TASK REQUIREMENTS - Search the entries below for "Hans", and copy each line where it appears.

[Start of section]

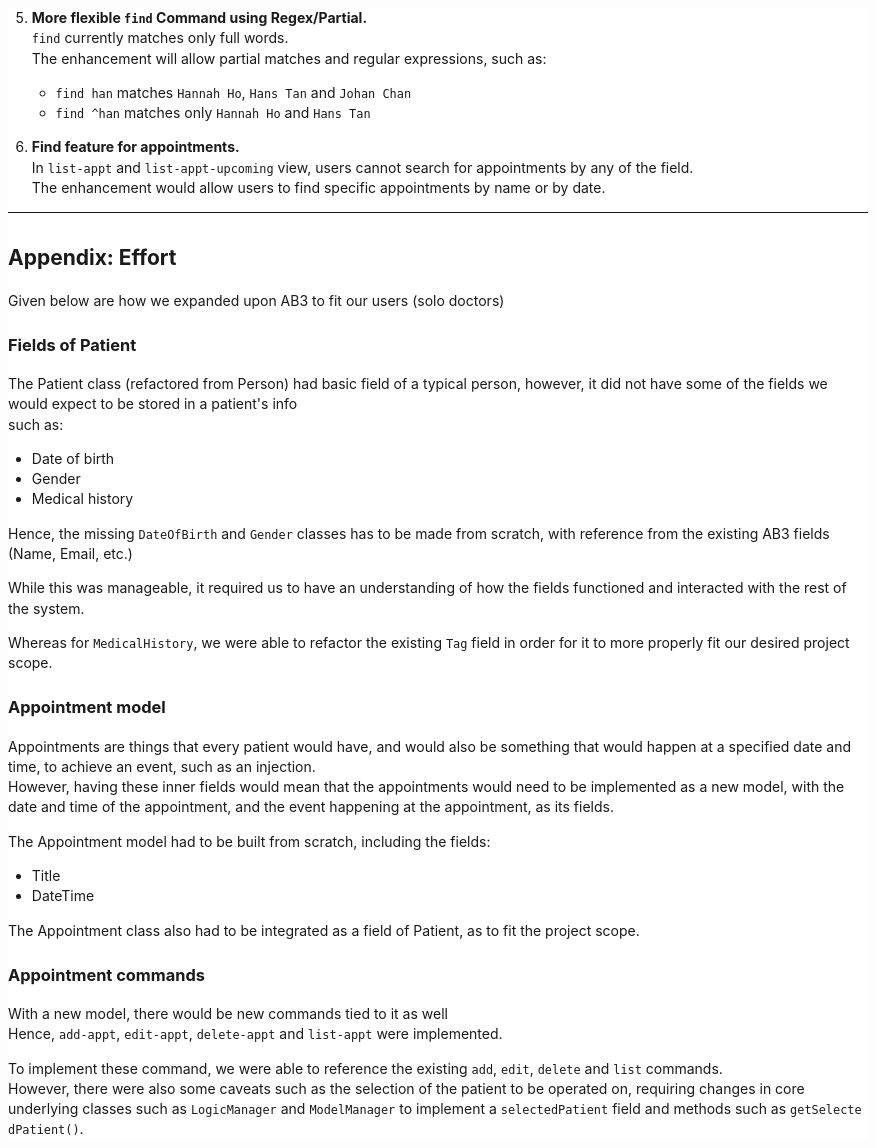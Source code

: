 5. **More flexible `find` Command using Regex/Partial.**  
   `find` currently matches only full words.  
   The enhancement will allow partial matches and regular expressions, such as:
    * `find han` matches `Hannah Ho`, `Hans Tan` and `Johan Chan`
    * `find ^han` matches only `Hannah Ho` and `Hans Tan`

6. **Find feature for appointments.**  
   In `list-appt` and `list-appt-upcoming` view, users cannot search for appointments by any of the field.  
   The enhancement would allow users to find specific appointments by name or by date.

--------------------------------------------------------------------------------------------------------------------

## **Appendix: Effort**

Given below are how we expanded upon AB3 to fit our users (solo doctors)

### Fields of Patient
The Patient class (refactored from Person) had basic field of a typical person, however, it did not have some of the fields we would expect to be stored in a patient's info  
such as:
* Date of birth
* Gender
* Medical history

Hence, the missing `DateOfBirth` and `Gender` classes has to be made from scratch, with reference from the existing AB3 fields (Name, Email, etc.)  

While this was manageable, it required us to have an understanding of how the fields functioned and interacted with the rest of the system.  

Whereas for `MedicalHistory`, we were able to refactor the existing `Tag` field in order for it to more properly fit our desired project scope.  

### Appointment model
Appointments are things that every patient would have, and would also be something that would happen at a specified date and time, to achieve an event, such as an injection.  
However, having these inner fields would mean that the appointments would need to be implemented as a new model, with the date and time of the appointment, and the event happening at the appointment, as its fields.  

The Appointment model had to be built from scratch, including the fields:
* Title
* DateTime

The Appointment class also had to be integrated as a field of Patient, as to fit the project scope.

### Appointment commands
With a new model, there would be new commands tied to it as well  
Hence, `add-appt`, `edit-appt`, `delete-appt` and `list-appt` were implemented.  

To implement these command, we were able to reference the existing `add`, `edit`, `delete` and `list` commands.  
However, there were also some caveats such as the selection of the patient to be operated on, requiring changes in core underlying classes such as `LogicManager` and `ModelManager` to implement a `selectedPatient` field and methods such as `getSelectedPatient()`.  
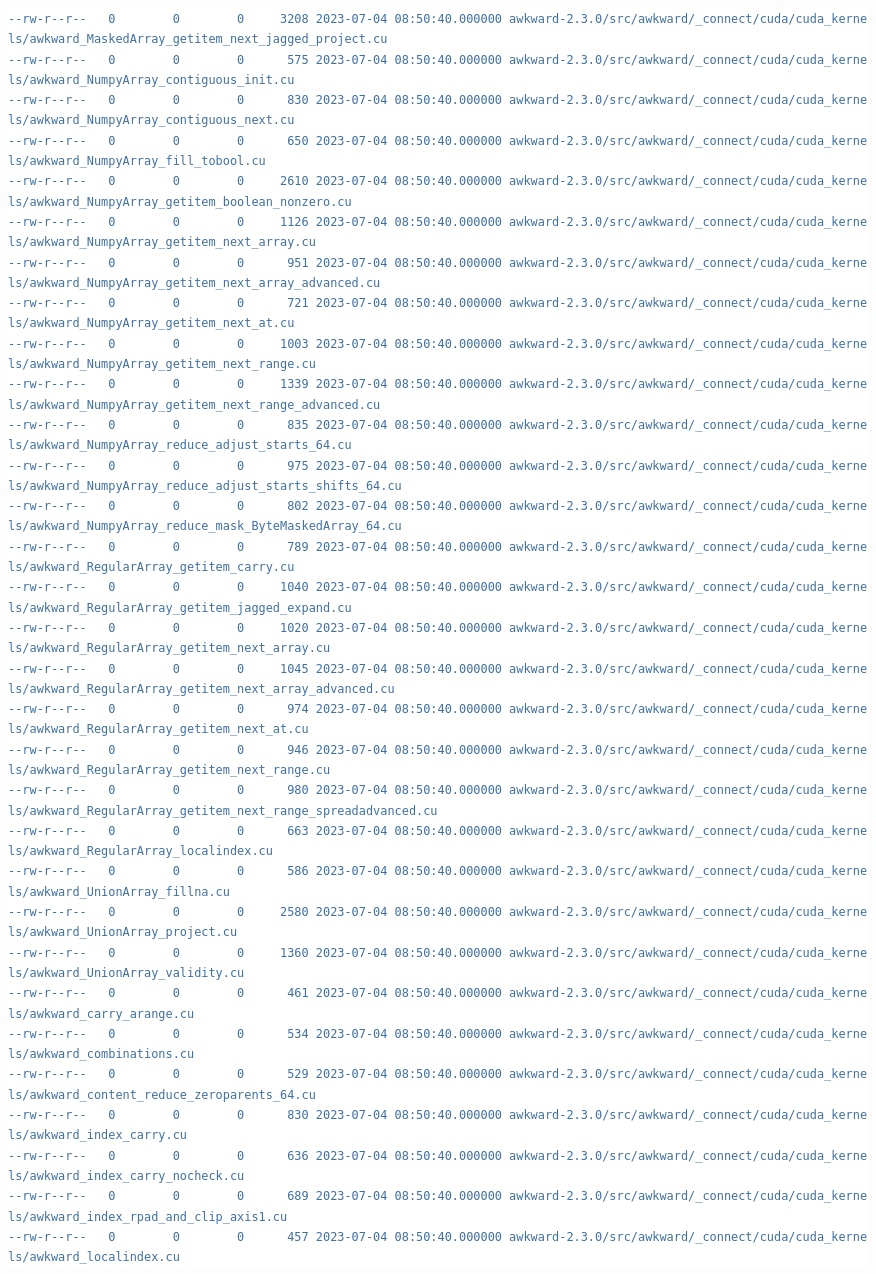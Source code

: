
 ```diff
--rw-r--r--   0        0        0     3208 2023-07-04 08:50:40.000000 awkward-2.3.0/src/awkward/_connect/cuda/cuda_kernels/awkward_MaskedArray_getitem_next_jagged_project.cu
--rw-r--r--   0        0        0      575 2023-07-04 08:50:40.000000 awkward-2.3.0/src/awkward/_connect/cuda/cuda_kernels/awkward_NumpyArray_contiguous_init.cu
--rw-r--r--   0        0        0      830 2023-07-04 08:50:40.000000 awkward-2.3.0/src/awkward/_connect/cuda/cuda_kernels/awkward_NumpyArray_contiguous_next.cu
--rw-r--r--   0        0        0      650 2023-07-04 08:50:40.000000 awkward-2.3.0/src/awkward/_connect/cuda/cuda_kernels/awkward_NumpyArray_fill_tobool.cu
--rw-r--r--   0        0        0     2610 2023-07-04 08:50:40.000000 awkward-2.3.0/src/awkward/_connect/cuda/cuda_kernels/awkward_NumpyArray_getitem_boolean_nonzero.cu
--rw-r--r--   0        0        0     1126 2023-07-04 08:50:40.000000 awkward-2.3.0/src/awkward/_connect/cuda/cuda_kernels/awkward_NumpyArray_getitem_next_array.cu
--rw-r--r--   0        0        0      951 2023-07-04 08:50:40.000000 awkward-2.3.0/src/awkward/_connect/cuda/cuda_kernels/awkward_NumpyArray_getitem_next_array_advanced.cu
--rw-r--r--   0        0        0      721 2023-07-04 08:50:40.000000 awkward-2.3.0/src/awkward/_connect/cuda/cuda_kernels/awkward_NumpyArray_getitem_next_at.cu
--rw-r--r--   0        0        0     1003 2023-07-04 08:50:40.000000 awkward-2.3.0/src/awkward/_connect/cuda/cuda_kernels/awkward_NumpyArray_getitem_next_range.cu
--rw-r--r--   0        0        0     1339 2023-07-04 08:50:40.000000 awkward-2.3.0/src/awkward/_connect/cuda/cuda_kernels/awkward_NumpyArray_getitem_next_range_advanced.cu
--rw-r--r--   0        0        0      835 2023-07-04 08:50:40.000000 awkward-2.3.0/src/awkward/_connect/cuda/cuda_kernels/awkward_NumpyArray_reduce_adjust_starts_64.cu
--rw-r--r--   0        0        0      975 2023-07-04 08:50:40.000000 awkward-2.3.0/src/awkward/_connect/cuda/cuda_kernels/awkward_NumpyArray_reduce_adjust_starts_shifts_64.cu
--rw-r--r--   0        0        0      802 2023-07-04 08:50:40.000000 awkward-2.3.0/src/awkward/_connect/cuda/cuda_kernels/awkward_NumpyArray_reduce_mask_ByteMaskedArray_64.cu
--rw-r--r--   0        0        0      789 2023-07-04 08:50:40.000000 awkward-2.3.0/src/awkward/_connect/cuda/cuda_kernels/awkward_RegularArray_getitem_carry.cu
--rw-r--r--   0        0        0     1040 2023-07-04 08:50:40.000000 awkward-2.3.0/src/awkward/_connect/cuda/cuda_kernels/awkward_RegularArray_getitem_jagged_expand.cu
--rw-r--r--   0        0        0     1020 2023-07-04 08:50:40.000000 awkward-2.3.0/src/awkward/_connect/cuda/cuda_kernels/awkward_RegularArray_getitem_next_array.cu
--rw-r--r--   0        0        0     1045 2023-07-04 08:50:40.000000 awkward-2.3.0/src/awkward/_connect/cuda/cuda_kernels/awkward_RegularArray_getitem_next_array_advanced.cu
--rw-r--r--   0        0        0      974 2023-07-04 08:50:40.000000 awkward-2.3.0/src/awkward/_connect/cuda/cuda_kernels/awkward_RegularArray_getitem_next_at.cu
--rw-r--r--   0        0        0      946 2023-07-04 08:50:40.000000 awkward-2.3.0/src/awkward/_connect/cuda/cuda_kernels/awkward_RegularArray_getitem_next_range.cu
--rw-r--r--   0        0        0      980 2023-07-04 08:50:40.000000 awkward-2.3.0/src/awkward/_connect/cuda/cuda_kernels/awkward_RegularArray_getitem_next_range_spreadadvanced.cu
--rw-r--r--   0        0        0      663 2023-07-04 08:50:40.000000 awkward-2.3.0/src/awkward/_connect/cuda/cuda_kernels/awkward_RegularArray_localindex.cu
--rw-r--r--   0        0        0      586 2023-07-04 08:50:40.000000 awkward-2.3.0/src/awkward/_connect/cuda/cuda_kernels/awkward_UnionArray_fillna.cu
--rw-r--r--   0        0        0     2580 2023-07-04 08:50:40.000000 awkward-2.3.0/src/awkward/_connect/cuda/cuda_kernels/awkward_UnionArray_project.cu
--rw-r--r--   0        0        0     1360 2023-07-04 08:50:40.000000 awkward-2.3.0/src/awkward/_connect/cuda/cuda_kernels/awkward_UnionArray_validity.cu
--rw-r--r--   0        0        0      461 2023-07-04 08:50:40.000000 awkward-2.3.0/src/awkward/_connect/cuda/cuda_kernels/awkward_carry_arange.cu
--rw-r--r--   0        0        0      534 2023-07-04 08:50:40.000000 awkward-2.3.0/src/awkward/_connect/cuda/cuda_kernels/awkward_combinations.cu
--rw-r--r--   0        0        0      529 2023-07-04 08:50:40.000000 awkward-2.3.0/src/awkward/_connect/cuda/cuda_kernels/awkward_content_reduce_zeroparents_64.cu
--rw-r--r--   0        0        0      830 2023-07-04 08:50:40.000000 awkward-2.3.0/src/awkward/_connect/cuda/cuda_kernels/awkward_index_carry.cu
--rw-r--r--   0        0        0      636 2023-07-04 08:50:40.000000 awkward-2.3.0/src/awkward/_connect/cuda/cuda_kernels/awkward_index_carry_nocheck.cu
--rw-r--r--   0        0        0      689 2023-07-04 08:50:40.000000 awkward-2.3.0/src/awkward/_connect/cuda/cuda_kernels/awkward_index_rpad_and_clip_axis1.cu
--rw-r--r--   0        0        0      457 2023-07-04 08:50:40.000000 awkward-2.3.0/src/awkward/_connect/cuda/cuda_kernels/awkward_localindex.cu
```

[End of section]

ANSWER TO THE EXERCISE -
    * `find han` matches `Hannah Ho`, `Hans Tan` and `Johan Chan`
    * `find ^han` matches only `Hannah Ho` and `Hans Tan`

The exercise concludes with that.